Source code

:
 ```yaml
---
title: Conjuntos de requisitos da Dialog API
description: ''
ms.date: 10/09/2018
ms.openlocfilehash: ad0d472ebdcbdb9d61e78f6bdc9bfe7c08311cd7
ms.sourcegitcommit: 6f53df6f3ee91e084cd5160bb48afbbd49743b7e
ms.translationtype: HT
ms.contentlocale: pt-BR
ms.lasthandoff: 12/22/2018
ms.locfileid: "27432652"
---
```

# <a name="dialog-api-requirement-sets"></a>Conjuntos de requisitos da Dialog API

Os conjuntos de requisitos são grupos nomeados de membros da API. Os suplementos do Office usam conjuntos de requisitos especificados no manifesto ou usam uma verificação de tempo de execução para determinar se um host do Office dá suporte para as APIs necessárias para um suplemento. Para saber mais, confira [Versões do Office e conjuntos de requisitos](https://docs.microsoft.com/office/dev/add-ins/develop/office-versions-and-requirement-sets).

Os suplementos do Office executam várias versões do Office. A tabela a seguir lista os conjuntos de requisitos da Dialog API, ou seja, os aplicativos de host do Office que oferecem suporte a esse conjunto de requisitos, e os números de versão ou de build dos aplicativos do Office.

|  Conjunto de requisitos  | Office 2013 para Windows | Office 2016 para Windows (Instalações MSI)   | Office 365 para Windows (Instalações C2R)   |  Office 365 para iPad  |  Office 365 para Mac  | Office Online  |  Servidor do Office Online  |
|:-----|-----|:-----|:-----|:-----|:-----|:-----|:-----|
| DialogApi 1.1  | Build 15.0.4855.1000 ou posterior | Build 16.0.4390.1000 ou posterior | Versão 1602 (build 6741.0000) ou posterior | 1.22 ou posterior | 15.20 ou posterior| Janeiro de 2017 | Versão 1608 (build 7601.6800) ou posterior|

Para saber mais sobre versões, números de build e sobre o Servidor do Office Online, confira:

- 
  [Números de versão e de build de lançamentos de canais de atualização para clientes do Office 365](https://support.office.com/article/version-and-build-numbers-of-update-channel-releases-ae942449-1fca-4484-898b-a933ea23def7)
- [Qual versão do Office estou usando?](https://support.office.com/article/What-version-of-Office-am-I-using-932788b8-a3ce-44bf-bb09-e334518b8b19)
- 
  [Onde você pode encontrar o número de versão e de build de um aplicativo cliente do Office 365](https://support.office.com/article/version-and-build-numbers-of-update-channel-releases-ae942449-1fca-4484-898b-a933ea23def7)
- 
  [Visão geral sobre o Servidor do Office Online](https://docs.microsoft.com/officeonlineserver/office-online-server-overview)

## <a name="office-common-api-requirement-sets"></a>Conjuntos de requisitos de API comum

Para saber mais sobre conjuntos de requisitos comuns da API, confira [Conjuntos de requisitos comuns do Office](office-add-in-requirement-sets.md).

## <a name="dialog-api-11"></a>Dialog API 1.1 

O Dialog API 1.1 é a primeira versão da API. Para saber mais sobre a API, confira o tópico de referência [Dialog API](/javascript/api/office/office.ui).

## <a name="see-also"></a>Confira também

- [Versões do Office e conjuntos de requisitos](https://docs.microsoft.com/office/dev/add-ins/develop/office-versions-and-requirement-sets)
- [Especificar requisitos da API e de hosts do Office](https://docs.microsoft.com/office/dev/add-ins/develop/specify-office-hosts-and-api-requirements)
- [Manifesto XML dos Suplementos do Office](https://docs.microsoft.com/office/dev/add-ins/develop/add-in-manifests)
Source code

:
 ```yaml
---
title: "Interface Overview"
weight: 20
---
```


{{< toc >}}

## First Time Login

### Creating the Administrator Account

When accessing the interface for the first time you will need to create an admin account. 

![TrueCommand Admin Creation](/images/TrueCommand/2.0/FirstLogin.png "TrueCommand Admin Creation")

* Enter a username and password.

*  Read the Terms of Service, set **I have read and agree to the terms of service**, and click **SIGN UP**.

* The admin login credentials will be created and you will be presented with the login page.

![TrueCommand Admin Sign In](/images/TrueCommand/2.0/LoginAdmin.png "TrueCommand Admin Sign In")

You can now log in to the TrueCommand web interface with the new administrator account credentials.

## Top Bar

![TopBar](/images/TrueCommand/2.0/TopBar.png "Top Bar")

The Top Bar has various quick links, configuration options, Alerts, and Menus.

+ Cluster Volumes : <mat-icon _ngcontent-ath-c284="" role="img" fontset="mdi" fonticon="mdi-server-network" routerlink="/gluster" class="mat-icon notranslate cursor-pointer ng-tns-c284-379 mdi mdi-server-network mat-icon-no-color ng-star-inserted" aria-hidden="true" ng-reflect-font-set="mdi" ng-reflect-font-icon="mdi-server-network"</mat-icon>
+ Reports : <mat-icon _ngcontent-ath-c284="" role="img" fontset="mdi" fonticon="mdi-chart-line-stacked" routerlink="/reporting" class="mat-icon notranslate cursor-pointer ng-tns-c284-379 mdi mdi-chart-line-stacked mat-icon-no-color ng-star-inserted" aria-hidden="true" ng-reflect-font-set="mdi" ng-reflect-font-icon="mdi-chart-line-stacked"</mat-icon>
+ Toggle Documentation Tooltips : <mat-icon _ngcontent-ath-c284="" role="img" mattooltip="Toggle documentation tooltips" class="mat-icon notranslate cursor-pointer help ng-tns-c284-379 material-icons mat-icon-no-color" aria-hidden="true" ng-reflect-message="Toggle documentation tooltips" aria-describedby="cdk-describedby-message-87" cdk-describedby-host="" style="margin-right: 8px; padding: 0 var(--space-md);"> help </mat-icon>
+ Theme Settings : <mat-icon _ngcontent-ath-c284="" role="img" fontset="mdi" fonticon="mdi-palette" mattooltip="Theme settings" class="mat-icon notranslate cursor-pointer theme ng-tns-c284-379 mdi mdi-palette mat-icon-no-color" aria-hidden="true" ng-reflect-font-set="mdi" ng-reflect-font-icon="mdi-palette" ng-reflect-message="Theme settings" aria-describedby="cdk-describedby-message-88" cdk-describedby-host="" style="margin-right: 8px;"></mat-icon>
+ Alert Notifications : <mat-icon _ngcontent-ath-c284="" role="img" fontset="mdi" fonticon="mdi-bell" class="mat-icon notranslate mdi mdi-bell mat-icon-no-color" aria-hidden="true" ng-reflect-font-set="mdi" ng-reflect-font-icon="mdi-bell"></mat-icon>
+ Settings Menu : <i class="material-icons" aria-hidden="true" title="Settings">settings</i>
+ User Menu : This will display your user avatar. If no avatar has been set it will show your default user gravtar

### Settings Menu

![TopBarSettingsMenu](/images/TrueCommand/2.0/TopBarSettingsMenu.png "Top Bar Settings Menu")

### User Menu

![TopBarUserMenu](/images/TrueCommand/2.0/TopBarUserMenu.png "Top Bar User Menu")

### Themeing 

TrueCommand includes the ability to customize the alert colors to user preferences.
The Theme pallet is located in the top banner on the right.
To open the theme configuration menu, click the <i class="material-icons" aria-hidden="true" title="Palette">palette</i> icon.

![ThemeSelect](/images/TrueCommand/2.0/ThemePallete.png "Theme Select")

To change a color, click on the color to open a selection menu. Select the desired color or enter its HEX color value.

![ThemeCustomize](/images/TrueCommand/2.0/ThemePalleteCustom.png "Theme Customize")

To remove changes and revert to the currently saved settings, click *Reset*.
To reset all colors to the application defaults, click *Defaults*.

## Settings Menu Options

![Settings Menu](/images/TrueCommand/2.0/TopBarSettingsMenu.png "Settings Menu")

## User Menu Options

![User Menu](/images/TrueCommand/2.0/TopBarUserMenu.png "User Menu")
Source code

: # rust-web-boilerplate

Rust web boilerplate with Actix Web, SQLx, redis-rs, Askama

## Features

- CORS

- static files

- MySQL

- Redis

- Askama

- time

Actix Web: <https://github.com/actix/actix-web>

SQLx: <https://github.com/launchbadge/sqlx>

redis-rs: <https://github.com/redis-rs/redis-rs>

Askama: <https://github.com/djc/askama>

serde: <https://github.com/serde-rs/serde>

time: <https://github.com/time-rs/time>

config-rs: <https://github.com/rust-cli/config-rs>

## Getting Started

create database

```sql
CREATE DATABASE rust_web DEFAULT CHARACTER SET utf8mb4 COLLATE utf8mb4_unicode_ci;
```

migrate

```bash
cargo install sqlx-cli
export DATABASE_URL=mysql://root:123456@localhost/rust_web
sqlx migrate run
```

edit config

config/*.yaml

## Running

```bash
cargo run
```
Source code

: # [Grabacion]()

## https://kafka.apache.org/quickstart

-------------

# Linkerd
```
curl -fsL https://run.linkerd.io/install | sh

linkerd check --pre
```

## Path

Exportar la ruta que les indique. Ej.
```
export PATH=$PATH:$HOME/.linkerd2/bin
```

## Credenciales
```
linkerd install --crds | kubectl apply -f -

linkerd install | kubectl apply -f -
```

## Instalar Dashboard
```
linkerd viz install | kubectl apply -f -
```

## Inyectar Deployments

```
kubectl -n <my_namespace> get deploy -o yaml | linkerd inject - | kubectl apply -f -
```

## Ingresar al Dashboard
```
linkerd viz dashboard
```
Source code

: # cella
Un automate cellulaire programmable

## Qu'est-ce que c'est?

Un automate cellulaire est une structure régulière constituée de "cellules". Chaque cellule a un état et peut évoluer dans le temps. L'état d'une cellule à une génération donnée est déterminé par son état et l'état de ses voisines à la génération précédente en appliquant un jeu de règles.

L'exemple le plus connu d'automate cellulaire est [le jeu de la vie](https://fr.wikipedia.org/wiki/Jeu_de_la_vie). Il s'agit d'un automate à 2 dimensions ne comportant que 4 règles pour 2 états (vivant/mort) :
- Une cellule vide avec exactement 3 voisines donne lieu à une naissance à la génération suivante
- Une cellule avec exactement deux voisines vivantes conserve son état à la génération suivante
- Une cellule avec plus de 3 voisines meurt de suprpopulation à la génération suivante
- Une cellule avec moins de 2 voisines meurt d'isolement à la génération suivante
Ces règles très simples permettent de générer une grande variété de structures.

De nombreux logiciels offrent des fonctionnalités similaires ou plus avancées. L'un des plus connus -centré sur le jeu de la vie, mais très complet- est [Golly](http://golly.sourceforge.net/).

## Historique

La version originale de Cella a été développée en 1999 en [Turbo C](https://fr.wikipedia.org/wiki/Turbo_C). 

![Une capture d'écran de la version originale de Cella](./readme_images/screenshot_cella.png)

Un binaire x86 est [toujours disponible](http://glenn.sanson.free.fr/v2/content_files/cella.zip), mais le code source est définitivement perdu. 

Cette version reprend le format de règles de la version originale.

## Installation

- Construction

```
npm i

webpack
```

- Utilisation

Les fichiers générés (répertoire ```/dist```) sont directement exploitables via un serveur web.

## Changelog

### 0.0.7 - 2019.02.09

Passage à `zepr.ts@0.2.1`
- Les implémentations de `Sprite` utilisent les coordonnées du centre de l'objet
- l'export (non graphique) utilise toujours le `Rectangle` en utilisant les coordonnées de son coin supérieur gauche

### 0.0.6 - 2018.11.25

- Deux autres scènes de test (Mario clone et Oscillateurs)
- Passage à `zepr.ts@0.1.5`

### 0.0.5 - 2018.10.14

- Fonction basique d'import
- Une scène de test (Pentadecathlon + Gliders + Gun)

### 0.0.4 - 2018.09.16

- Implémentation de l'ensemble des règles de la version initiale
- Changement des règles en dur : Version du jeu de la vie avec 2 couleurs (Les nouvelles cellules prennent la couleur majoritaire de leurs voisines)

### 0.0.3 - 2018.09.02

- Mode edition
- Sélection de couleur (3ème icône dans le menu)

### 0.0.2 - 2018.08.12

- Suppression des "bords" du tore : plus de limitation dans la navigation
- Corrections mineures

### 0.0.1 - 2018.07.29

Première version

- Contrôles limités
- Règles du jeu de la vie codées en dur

== DIRECTIONS ==
The word to find is "Askama". Copy every line of the data that holds it.

== SOLVED EXERCISE ==
Rust web boilerplate with Actix Web, SQLx, redis-rs, Askama
- Askama
Askama: <https://github.com/djc/askama>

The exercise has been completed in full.